> [PROBLEM TO SOLVE]
A word-for-word copy of every entry below is required; the images do not belong in it.

Source texts of formatted documents:

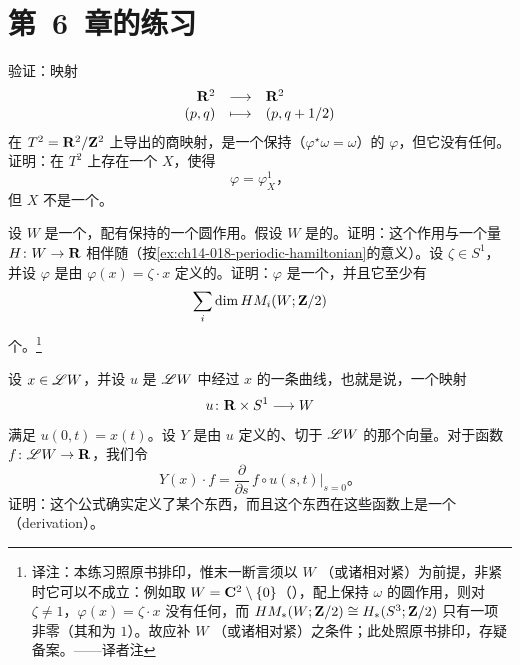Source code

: 
\section{第~6~章的练习}
\label{sec:ch14-exercises-ch6}

\begin{exercise}\label{ex:ch14-022-torus-translation}
验证：映射
\[
\begin{array}{rcl}
\RR^2 & \longrightarrow & \RR^2\\
(p,q) & \longmapsto & (p,q+1/2)
\end{array}
\]
在\trTorus{} $T^2=\RR^2/\ZZ^2$ 上导出的商映射，是一个保持\trSymplecticForm{}（$\varphi^\star\omega=\omega$）的\trDiffeomorphism{} $\varphi$，但它没有任何\trFixedPoint。证明：在 $T^2$ 上存在一个\trVectorField{} $X$，使得
\[
\varphi=\varphi_X^1\text{，}
\]
但 $X$ 不是一个\trHamiltonian\trVectorField。
\end{exercise}

\begin{exercise}\label{ex:ch14-023-circle-action-fixed-points}
设 $W$ 是一个\trSymplectic\trManifold，配有保持\trSymplecticForm{}的一个圆作用。假设 $W$ 是\trSimplyConnected{}的。证明：这个作用与一个\trPeriodic\trHamiltonian{}量 $H\colon W\to\RR$ 相伴随（按\cref{ex:ch14-018-periodic-hamiltonian}的意义）。设 $\zeta\in S^1$，并设 $\varphi$ 是由 $\varphi(x)=\zeta\cdot x$ 定义的\trDiffeomorphism。证明：$\varphi$ 是一个\trHamiltonian\trDiffeomorphism，并且它至少有
\[
\sum_i\dim HM_i(W;\ZZ/2)
\]
个\trFixedPoint。\footnote{译注：本练习照原书排印，惟末一断言须以 $W$ \trCompact{}（或诸\trTrajectory{}相对紧）为前提，非紧时它可以不成立：例如取 $W=\CC^2\setminus\{0\}$（\trSimplyConnected{}），配上保持 $\omega$ 的\trHopf{}圆作用，则对 $\zeta\neq1$，$\varphi(x)=\zeta\cdot x$ 没有任何\trFixedPoint，而 $HM_*(W;\ZZ/2)\cong H_*(S^3;\ZZ/2)$ 只有一项非零（其和为 $1$）。故应补 $W$ \trCompact{}（或诸\trTrajectory{}相对紧）之条件；此处照原书排印，存疑备案。——译者注}
\end{exercise}

\begin{exercise}\label{ex:ch14-024-loop-space-derivation}
设 $x\in\scr{L}W$，并设 $u$ 是 $\scr{L}W$ 中经过 $x$ 的一条曲线，也就是说，一个映射
\[
u\colon\RR\times S^1\longrightarrow W
\]
满足 $u(0,t)=x(t)$。设 $Y$ 是由 $u$ 定义的、切于 $\scr{L}W$ 的那个向量。对于函数 $f\colon\scr{L}W\to\RR$，我们令
\[
Y(x)\cdot f=\frac{\partial}{\partial s}\,f\circ u(s,t)\big|_{s=0}\text{。}
\]
证明：这个公式确实定义了某个东西，而且这个东西在这些函数上是一个\textbf{\trDerivation}（derivation）。
\end{exercise}

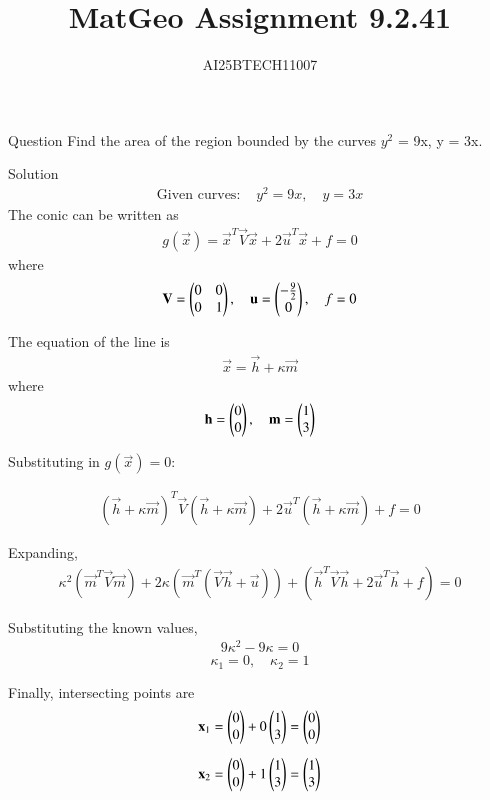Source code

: \documentclass{beamer}
\title 
{MatGeo Assignment 9.2.41}
\author
{AI25BTECH11007}
\begin{document}
\frame{\titlepage}
\begin{frame}{Question}
     Find the area of the region bounded by the curves $y^2$ = 9x, y = 3x.
\end{frame}

\begin{frame}{Solution}
    \begin{align}
  \text{Given curves: } 
  & y^2 = 9x, \quad y = 3x
\end{align}
The conic can be written as
\begin{align}
g(\vec{x}) = \vec{x}^T\vec{V}\vec{x} + 2\vec{u}^T\vec{x} + f = 0
\end{align}
where
\begin{align}
\mathbf{V} = \begin{pmatrix}0 & 0 \\ 0 & 1\end{pmatrix}, \quad
\mathbf{u} = \begin{pmatrix}-\tfrac{9}{2} \\ 0\end{pmatrix}, \quad
f = 0
\end{align}

The equation of the line is
\begin{align}
\vec{x} = \vec{h} + \kappa \vec{m}
\end{align}
where
\begin{align}
\mathbf{h} = \begin{pmatrix}0 \\ 0\end{pmatrix}, \quad 
\mathbf{m} = \begin{pmatrix}1 \\ 3\end{pmatrix}
\end{align}

Substituting in $g(\vec{x}) = 0$:
\end{frame}

\begin{frame}
    \begin{align}
(\vec{h} + \kappa\vec{m})^T\vec{V}(\vec{h} + \kappa\vec{m})
+ 2\vec{u}^T(\vec{h} + \kappa\vec{m}) + f = 0
\end{align}

Expanding,
\begin{align}
\kappa^2 (\vec{m}^T\vec{V}\vec{m}) + 2\kappa(\vec{m}^T(\vec{V}\vec{h} + \vec{u})) + (\vec{h}^T\vec{V}\vec{h} + 2\vec{u}^T\vec{h} + f) = 0
\end{align}

Substituting the known values,
\begin{align}
9\kappa^2 - 9\kappa = 0
\end{align}
\[
\kappa_1 = 0, \quad \kappa_2 = 1
\]

\noindent
Finally, intersecting points are
\begin{align}
\mathbf{x}_1 &= \begin{pmatrix}0 \\ 0\end{pmatrix} + 0\begin{pmatrix}1 \\ 3\end{pmatrix} = \begin{pmatrix}0 \\ 0\end{pmatrix} \\[2mm]
\mathbf{x}_2 &= \begin{pmatrix}0 \\ 0\end{pmatrix} + 1\begin{pmatrix}1 \\ 3\end{pmatrix} = \begin{pmatrix}1 \\ 3\end{pmatrix}
\end{align}
\end{frame}
\end{document}
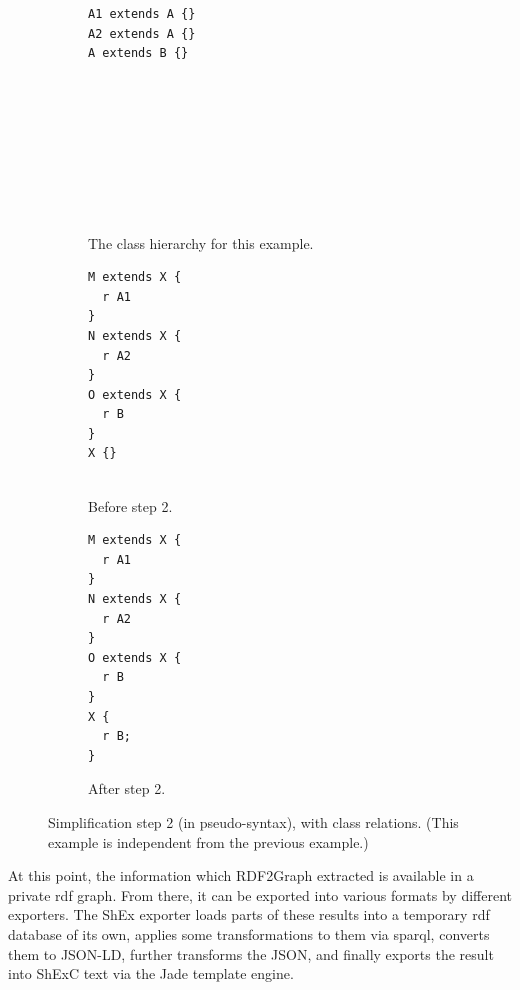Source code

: \begin{figure}[ht]
  \begin{subfigure}[t]{0.3\textwidth}
    \begin{lstlisting}[showlines=true]
A1 extends A {}
A2 extends A {}
A extends B {}









    \end{lstlisting}
    \caption{The class hierarchy for this example.}
    \label{fig:simplify-7.4.2-classes-hierarchy}
  \end{subfigure}
  \begin{subfigure}[t]{0.3\textwidth}
    \begin{lstlisting}[showlines=true]
M extends X {
  r A1
}
N extends X {
  r A2
}
O extends X {
  r B
}
X {}


    \end{lstlisting}
    \caption{Before step 2.}
    \label{fig:simplify-7.4.2-classes-before}
  \end{subfigure}
  \begin{subfigure}[t]{0.3\textwidth}
    \begin{lstlisting}
M extends X {
  r A1
}
N extends X {
  r A2
}
O extends X {
  r B
}
X {
  r B;
}
    \end{lstlisting}
    \caption{After step 2.}
    \label{fig:simplify-7.4.2-classes-after}
  \end{subfigure}
  \caption[Simplification step 2, with class relations.]{
    Simplification step 2 (in pseudo-syntax), with class relations.
    (This example is independent from the previous example.)
  }
  \label{fig:simplify-7.4.2-classes}
\end{figure}

At this point, the information which RDF2Graph extracted is available in a private \gls{rdf} graph.
From there, it can be exported into various formats by different exporters.
The ShEx exporter loads parts of these results into a temporary \gls{rdf} database of its own,
applies some transformations to them via \gls{sparql},
converts them to JSON-LD,
further transforms the JSON,
and finally exports the result into ShExC text via the Jade template engine.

> [TASK OUTPUT]
Source code

: 
\section{第~6~章的练习}
\label{sec:ch14-exercises-ch6}

\begin{exercise}\label{ex:ch14-022-torus-translation}
验证：映射
\[
\begin{array}{rcl}
\RR^2 & \longrightarrow & \RR^2\\
(p,q) & \longmapsto & (p,q+1/2)
\end{array}
\]
在\trTorus{} $T^2=\RR^2/\ZZ^2$ 上导出的商映射，是一个保持\trSymplecticForm{}（$\varphi^\star\omega=\omega$）的\trDiffeomorphism{} $\varphi$，但它没有任何\trFixedPoint。证明：在 $T^2$ 上存在一个\trVectorField{} $X$，使得
\[
\varphi=\varphi_X^1\text{，}
\]
但 $X$ 不是一个\trHamiltonian\trVectorField。
\end{exercise}

\begin{exercise}\label{ex:ch14-023-circle-action-fixed-points}
设 $W$ 是一个\trSymplectic\trManifold，配有保持\trSymplecticForm{}的一个圆作用。假设 $W$ 是\trSimplyConnected{}的。证明：这个作用与一个\trPeriodic\trHamiltonian{}量 $H\colon W\to\RR$ 相伴随（按\cref{ex:ch14-018-periodic-hamiltonian}的意义）。设 $\zeta\in S^1$，并设 $\varphi$ 是由 $\varphi(x)=\zeta\cdot x$ 定义的\trDiffeomorphism。证明：$\varphi$ 是一个\trHamiltonian\trDiffeomorphism，并且它至少有
\[
\sum_i\dim HM_i(W;\ZZ/2)
\]
个\trFixedPoint。\footnote{译注：本练习照原书排印，惟末一断言须以 $W$ \trCompact{}（或诸\trTrajectory{}相对紧）为前提，非紧时它可以不成立：例如取 $W=\CC^2\setminus\{0\}$（\trSimplyConnected{}），配上保持 $\omega$ 的\trHopf{}圆作用，则对 $\zeta\neq1$，$\varphi(x)=\zeta\cdot x$ 没有任何\trFixedPoint，而 $HM_*(W;\ZZ/2)\cong H_*(S^3;\ZZ/2)$ 只有一项非零（其和为 $1$）。故应补 $W$ \trCompact{}（或诸\trTrajectory{}相对紧）之条件；此处照原书排印，存疑备案。——译者注}
\end{exercise}

\begin{exercise}\label{ex:ch14-024-loop-space-derivation}
设 $x\in\scr{L}W$，并设 $u$ 是 $\scr{L}W$ 中经过 $x$ 的一条曲线，也就是说，一个映射
\[
u\colon\RR\times S^1\longrightarrow W
\]
满足 $u(0,t)=x(t)$。设 $Y$ 是由 $u$ 定义的、切于 $\scr{L}W$ 的那个向量。对于函数 $f\colon\scr{L}W\to\RR$，我们令
\[
Y(x)\cdot f=\frac{\partial}{\partial s}\,f\circ u(s,t)\big|_{s=0}\text{。}
\]
证明：这个公式确实定义了某个东西，而且这个东西在这些函数上是一个\textbf{\trDerivation}（derivation）。
\end{exercise}

Source code

: \documentclass{beamer}
\title 
{MatGeo Assignment 9.2.41}
\author
{AI25BTECH11007}
\begin{document}
\frame{\titlepage}
\begin{frame}{Question}
     Find the area of the region bounded by the curves $y^2$ = 9x, y = 3x.
\end{frame}

\begin{frame}{Solution}
    \begin{align}
  \text{Given curves: } 
  & y^2 = 9x, \quad y = 3x
\end{align}
The conic can be written as
\begin{align}
g(\vec{x}) = \vec{x}^T\vec{V}\vec{x} + 2\vec{u}^T\vec{x} + f = 0
\end{align}
where
\begin{align}
\mathbf{V} = \begin{pmatrix}0 & 0 \\ 0 & 1\end{pmatrix}, \quad
\mathbf{u} = \begin{pmatrix}-\tfrac{9}{2} \\ 0\end{pmatrix}, \quad
f = 0
\end{align}

The equation of the line is
\begin{align}
\vec{x} = \vec{h} + \kappa \vec{m}
\end{align}
where
\begin{align}
\mathbf{h} = \begin{pmatrix}0 \\ 0\end{pmatrix}, \quad 
\mathbf{m} = \begin{pmatrix}1 \\ 3\end{pmatrix}
\end{align}

Substituting in $g(\vec{x}) = 0$:
\end{frame}

\begin{frame}
    \begin{align}
(\vec{h} + \kappa\vec{m})^T\vec{V}(\vec{h} + \kappa\vec{m})
+ 2\vec{u}^T(\vec{h} + \kappa\vec{m}) + f = 0
\end{align}

Expanding,
\begin{align}
\kappa^2 (\vec{m}^T\vec{V}\vec{m}) + 2\kappa(\vec{m}^T(\vec{V}\vec{h} + \vec{u})) + (\vec{h}^T\vec{V}\vec{h} + 2\vec{u}^T\vec{h} + f) = 0
\end{align}

Substituting the known values,
\begin{align}
9\kappa^2 - 9\kappa = 0
\end{align}
\[
\kappa_1 = 0, \quad \kappa_2 = 1
\]

\noindent
Finally, intersecting points are
\begin{align}
\mathbf{x}_1 &= \begin{pmatrix}0 \\ 0\end{pmatrix} + 0\begin{pmatrix}1 \\ 3\end{pmatrix} = \begin{pmatrix}0 \\ 0\end{pmatrix} \\[2mm]
\mathbf{x}_2 &= \begin{pmatrix}0 \\ 0\end{pmatrix} + 1\begin{pmatrix}1 \\ 3\end{pmatrix} = \begin{pmatrix}1 \\ 3\end{pmatrix}
\end{align}
\end{frame}
\end{document}
Source code

: \begin{figure}[ht]
  \begin{subfigure}[t]{0.3\textwidth}
    \begin{lstlisting}[showlines=true]
A1 extends A {}
A2 extends A {}
A extends B {}









    \end{lstlisting}
    \caption{The class hierarchy for this example.}
    \label{fig:simplify-7.4.2-classes-hierarchy}
  \end{subfigure}
  \begin{subfigure}[t]{0.3\textwidth}
    \begin{lstlisting}[showlines=true]
M extends X {
  r A1
}
N extends X {
  r A2
}
O extends X {
  r B
}
X {}


    \end{lstlisting}
    \caption{Before step 2.}
    \label{fig:simplify-7.4.2-classes-before}
  \end{subfigure}
  \begin{subfigure}[t]{0.3\textwidth}
    \begin{lstlisting}
M extends X {
  r A1
}
N extends X {
  r A2
}
O extends X {
  r B
}
X {
  r B;
}
    \end{lstlisting}
    \caption{After step 2.}
    \label{fig:simplify-7.4.2-classes-after}
  \end{subfigure}
  \caption[Simplification step 2, with class relations.]{
    Simplification step 2 (in pseudo-syntax), with class relations.
    (This example is independent from the previous example.)
  }
  \label{fig:simplify-7.4.2-classes}
\end{figure}

At this point, the information which RDF2Graph extracted is available in a private \gls{rdf} graph.
From there, it can be exported into various formats by different exporters.
The ShEx exporter loads parts of these results into a temporary \gls{rdf} database of its own,
applies some transformations to them via \gls{sparql},
converts them to JSON-LD,
further transforms the JSON,
and finally exports the result into ShExC text via the Jade template engine.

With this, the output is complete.